Remember: A Communion Meditation

IMGP1900 (2)The small fellowship we attend on Sunday mornings celebrates communion weekly. Each week, a different member of the congregation shares a brief meditation before we share the bread and the cup. I took a turn yesterday; this is a slightly modified version of what I said.

Quick – without looking, describe the color scheme of the website you visited just before this one. Can you tell me what you had for breakfast last Tuesday? Do you remember the color of your first grade teacher’s eyes? How about something more meaningful – do you remember your first kiss? Or, if you’re a Christian, do you remember when you became one? Or the day you were baptized?

Human memory is a tricky thing – despite all the technological advances of the past hundred years, despite all that we’ve learned about biology and anatomy and physiology, we still don’t understand it. Researchers with years of training, years of experience, are just now beginning to scratch the surface of how  our brains work, just now beginning to learn the basics of how we record, store, and retrieve the things that happen to us.

Neuroscientists have identified three broad categories of memory – short-term, long-term and working. Short-term memory can hold roughly seven pieces of information for 20-30 seconds at a time – things like a phone number you’re about to call, or the color of a car that just drove past. Long-term memory is kept indefinitely – these are events you remember from your life (high school graduation), facts about the world that you’ve retained (who’s currently president), or skills you have (how to ride a bike).

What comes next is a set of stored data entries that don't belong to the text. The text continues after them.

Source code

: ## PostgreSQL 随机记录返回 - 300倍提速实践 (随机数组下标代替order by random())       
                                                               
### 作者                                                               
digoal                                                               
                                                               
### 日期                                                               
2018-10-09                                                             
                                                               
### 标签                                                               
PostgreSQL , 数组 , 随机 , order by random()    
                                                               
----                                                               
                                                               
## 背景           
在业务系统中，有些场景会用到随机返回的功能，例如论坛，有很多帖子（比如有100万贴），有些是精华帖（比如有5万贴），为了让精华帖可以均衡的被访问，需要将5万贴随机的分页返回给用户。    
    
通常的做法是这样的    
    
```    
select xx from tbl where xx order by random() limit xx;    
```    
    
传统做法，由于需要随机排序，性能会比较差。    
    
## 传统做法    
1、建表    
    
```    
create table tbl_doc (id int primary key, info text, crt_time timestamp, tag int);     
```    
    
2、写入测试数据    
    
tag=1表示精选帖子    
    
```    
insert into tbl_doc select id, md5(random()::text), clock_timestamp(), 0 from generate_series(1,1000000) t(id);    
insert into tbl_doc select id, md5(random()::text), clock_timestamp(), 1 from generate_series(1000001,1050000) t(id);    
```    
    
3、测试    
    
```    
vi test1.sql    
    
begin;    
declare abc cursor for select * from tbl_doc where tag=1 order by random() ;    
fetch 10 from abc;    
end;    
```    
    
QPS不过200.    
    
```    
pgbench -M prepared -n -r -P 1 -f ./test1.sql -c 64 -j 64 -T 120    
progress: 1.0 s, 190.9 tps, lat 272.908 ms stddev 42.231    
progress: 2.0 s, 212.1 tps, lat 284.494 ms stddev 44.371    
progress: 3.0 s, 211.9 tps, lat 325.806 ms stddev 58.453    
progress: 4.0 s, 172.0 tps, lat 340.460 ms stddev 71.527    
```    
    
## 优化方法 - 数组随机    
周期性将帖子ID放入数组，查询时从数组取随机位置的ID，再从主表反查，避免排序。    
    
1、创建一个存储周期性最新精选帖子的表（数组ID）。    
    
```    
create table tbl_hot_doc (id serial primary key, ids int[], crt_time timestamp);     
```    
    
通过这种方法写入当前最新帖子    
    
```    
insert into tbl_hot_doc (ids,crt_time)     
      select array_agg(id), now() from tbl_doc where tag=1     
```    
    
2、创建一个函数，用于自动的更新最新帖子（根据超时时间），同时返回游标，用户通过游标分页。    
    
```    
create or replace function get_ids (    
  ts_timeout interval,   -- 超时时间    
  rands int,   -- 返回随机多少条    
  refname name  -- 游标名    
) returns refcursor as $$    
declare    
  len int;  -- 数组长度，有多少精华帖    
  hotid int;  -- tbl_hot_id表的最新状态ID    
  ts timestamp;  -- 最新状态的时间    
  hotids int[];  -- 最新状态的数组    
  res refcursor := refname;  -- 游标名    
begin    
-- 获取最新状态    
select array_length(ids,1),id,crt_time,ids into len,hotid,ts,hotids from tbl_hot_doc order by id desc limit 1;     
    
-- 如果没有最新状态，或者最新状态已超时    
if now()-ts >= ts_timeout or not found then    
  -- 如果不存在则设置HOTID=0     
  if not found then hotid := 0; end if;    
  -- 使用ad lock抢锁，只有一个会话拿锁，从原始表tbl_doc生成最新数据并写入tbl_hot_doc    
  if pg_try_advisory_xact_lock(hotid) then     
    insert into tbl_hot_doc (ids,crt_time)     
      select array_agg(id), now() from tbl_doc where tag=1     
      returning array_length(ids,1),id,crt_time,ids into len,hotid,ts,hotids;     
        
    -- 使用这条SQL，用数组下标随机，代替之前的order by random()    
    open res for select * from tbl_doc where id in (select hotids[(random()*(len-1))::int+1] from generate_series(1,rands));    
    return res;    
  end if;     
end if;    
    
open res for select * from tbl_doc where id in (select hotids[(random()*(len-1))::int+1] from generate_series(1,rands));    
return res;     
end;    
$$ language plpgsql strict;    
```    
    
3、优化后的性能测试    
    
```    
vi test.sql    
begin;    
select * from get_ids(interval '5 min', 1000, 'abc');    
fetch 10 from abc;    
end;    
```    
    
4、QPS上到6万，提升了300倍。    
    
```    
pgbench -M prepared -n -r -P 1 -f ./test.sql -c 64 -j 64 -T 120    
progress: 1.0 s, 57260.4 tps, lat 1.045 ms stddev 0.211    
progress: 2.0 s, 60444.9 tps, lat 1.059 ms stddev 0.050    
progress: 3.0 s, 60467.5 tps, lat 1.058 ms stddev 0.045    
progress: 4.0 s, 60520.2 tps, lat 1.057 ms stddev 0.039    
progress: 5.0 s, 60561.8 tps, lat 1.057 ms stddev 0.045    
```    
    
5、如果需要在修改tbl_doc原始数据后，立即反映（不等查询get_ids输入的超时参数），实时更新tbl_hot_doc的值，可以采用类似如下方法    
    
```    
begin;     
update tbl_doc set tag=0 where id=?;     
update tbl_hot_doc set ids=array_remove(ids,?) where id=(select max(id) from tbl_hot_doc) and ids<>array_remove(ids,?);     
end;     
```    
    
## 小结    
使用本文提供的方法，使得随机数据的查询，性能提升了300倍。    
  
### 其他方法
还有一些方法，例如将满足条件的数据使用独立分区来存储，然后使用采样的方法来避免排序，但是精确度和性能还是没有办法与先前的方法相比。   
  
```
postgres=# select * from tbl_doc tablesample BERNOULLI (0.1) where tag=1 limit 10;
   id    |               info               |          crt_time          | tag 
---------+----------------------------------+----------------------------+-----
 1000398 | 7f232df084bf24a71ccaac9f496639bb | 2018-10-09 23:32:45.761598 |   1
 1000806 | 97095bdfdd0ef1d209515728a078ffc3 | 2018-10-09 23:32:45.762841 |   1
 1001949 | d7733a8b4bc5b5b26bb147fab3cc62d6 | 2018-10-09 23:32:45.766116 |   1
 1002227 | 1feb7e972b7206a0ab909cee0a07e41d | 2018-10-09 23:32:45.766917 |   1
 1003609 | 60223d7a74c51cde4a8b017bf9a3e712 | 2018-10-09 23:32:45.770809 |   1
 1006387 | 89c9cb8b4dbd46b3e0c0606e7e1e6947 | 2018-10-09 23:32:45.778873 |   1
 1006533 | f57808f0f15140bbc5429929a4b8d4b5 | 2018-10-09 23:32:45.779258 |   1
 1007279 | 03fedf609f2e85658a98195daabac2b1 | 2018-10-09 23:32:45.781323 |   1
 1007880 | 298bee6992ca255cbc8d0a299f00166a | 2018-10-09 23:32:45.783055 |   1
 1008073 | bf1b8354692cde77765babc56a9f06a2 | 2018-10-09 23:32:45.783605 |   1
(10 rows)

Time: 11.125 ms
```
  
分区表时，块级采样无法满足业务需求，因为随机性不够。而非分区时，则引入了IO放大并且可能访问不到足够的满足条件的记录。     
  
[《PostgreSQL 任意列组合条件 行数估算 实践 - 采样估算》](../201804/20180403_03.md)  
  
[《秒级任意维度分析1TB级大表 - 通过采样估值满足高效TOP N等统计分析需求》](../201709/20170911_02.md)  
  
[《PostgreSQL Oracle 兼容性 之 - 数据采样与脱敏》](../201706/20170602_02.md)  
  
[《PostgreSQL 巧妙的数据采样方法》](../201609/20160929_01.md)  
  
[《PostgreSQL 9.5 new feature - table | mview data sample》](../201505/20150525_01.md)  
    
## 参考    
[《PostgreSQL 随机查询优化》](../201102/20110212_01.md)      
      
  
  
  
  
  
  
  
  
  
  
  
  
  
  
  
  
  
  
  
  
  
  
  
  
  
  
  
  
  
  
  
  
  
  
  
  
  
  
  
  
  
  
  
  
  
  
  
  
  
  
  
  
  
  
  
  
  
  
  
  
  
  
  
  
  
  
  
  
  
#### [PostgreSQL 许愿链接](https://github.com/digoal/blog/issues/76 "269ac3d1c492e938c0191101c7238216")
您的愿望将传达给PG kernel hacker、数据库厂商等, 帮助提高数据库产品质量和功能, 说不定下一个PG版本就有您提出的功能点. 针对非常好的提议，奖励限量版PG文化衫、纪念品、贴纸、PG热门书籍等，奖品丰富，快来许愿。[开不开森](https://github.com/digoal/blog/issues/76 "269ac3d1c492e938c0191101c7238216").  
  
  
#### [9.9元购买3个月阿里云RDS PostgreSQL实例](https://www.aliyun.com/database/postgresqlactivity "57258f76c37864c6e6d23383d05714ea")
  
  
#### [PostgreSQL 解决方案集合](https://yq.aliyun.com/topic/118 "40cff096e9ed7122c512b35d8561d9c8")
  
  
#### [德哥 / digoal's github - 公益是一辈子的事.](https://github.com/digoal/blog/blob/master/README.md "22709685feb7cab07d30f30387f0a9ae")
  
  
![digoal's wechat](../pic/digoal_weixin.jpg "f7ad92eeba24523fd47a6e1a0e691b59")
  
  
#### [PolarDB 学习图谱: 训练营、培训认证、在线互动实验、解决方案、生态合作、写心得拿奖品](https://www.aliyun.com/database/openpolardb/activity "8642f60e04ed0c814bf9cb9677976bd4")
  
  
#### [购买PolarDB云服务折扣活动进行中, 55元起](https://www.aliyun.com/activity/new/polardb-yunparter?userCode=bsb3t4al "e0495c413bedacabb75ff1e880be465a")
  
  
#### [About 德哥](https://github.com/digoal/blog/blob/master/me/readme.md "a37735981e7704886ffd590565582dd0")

Working memory often draws on both short-term and long-term memory – it’s what you use to reason, to process new information, to complete tasks and to store new memories – it’s what you use as you are trying to memorize new facts or to think through a problem.

Your brain is constantly flooded with information – sights, sounds, smells, tastes, touches, feelings. Much of this information is discarded, or sifted through your short-term memory so quickly that you don’t even realize it’s happening. Your brain doesn’t consciously record and store information unless some significance is attached to it – you must focus on the event or the fact in your working memory to make it stick. If it’s some event that’s happened in your life, you only really remember it if you repeat it in your mind. In essence, you must think about it, remember it, “relive it” to make it become a long-term memory.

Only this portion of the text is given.